Tuesday, February 9, 2010

I Should Have Pulled the Trigger Yesterday!!


These charts of XLF are as of the close Monday February 8, 2010.  The horizontal lines on my charts are drawn at approximately one (1) standard deviation of the oscillator that is drawn on the chart.  The charts illustrated here show an extreme movement of the various oscillators to several standard deviations below the Zero line that is essentially the mean.  Many times you will see a lower low in the price while the oscillator will form a higher low.  This divergence is very bullish.  I almost covered my short and went long yesterday, Monday, near the close, however, I could not pull the trigger.  Today's pre-opening futures market action convinced me that we have formed a new center post from which we can trade to the long side of the market.  At the opening this morning I covered my short position in the XLF and went long.

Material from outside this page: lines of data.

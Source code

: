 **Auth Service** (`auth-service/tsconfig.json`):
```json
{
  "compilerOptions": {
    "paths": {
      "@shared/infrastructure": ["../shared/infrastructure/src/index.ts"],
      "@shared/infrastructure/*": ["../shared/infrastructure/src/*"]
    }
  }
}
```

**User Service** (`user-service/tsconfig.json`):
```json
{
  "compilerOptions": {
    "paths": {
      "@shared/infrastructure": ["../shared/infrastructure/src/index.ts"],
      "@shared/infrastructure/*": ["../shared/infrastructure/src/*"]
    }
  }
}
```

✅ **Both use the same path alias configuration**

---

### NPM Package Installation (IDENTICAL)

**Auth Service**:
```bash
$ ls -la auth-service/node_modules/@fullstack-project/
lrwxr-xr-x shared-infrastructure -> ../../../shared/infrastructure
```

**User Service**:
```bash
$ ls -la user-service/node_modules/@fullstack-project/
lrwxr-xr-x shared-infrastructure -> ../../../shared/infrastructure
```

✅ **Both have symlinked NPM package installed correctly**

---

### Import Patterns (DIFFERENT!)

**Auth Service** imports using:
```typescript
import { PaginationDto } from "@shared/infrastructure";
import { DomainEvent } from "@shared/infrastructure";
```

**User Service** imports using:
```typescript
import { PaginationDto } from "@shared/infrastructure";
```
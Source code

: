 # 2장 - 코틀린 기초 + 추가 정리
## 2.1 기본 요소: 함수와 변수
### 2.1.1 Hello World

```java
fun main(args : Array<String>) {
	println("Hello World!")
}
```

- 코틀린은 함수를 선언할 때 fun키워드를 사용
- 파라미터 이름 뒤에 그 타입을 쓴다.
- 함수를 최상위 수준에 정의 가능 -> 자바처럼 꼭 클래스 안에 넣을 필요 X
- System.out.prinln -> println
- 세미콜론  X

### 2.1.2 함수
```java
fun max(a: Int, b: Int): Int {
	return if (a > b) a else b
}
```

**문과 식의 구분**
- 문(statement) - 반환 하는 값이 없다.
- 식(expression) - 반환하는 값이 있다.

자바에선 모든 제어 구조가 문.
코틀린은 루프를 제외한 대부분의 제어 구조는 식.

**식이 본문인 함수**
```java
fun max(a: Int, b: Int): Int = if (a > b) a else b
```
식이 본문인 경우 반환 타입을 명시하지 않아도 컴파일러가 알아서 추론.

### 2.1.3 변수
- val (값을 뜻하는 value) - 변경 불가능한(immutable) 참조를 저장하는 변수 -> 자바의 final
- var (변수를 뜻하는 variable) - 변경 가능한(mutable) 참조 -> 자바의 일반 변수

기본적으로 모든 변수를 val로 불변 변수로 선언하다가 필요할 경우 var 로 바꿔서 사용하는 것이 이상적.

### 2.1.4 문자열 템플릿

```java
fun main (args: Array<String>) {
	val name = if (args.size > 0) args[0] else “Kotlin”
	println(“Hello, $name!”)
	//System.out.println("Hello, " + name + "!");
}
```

I executed orders at the following prices:

Bought to cover FAS @ 64.30 + 8.01
Sold Long FAZ @ 20.95  +  1.88










Here is a chart depicting the last three (3) T's formed in the XLF.  You will note how the stock sells off after the T has expired.  This has become a very good short sell signal.

I went long the DIA on the opening and will publish those charts along with the price executions.










1 comment:

George Rahal said...

DC, sell at expiration is a better strategy for down trends. If we've started an uptrend, this method may prove dangerous.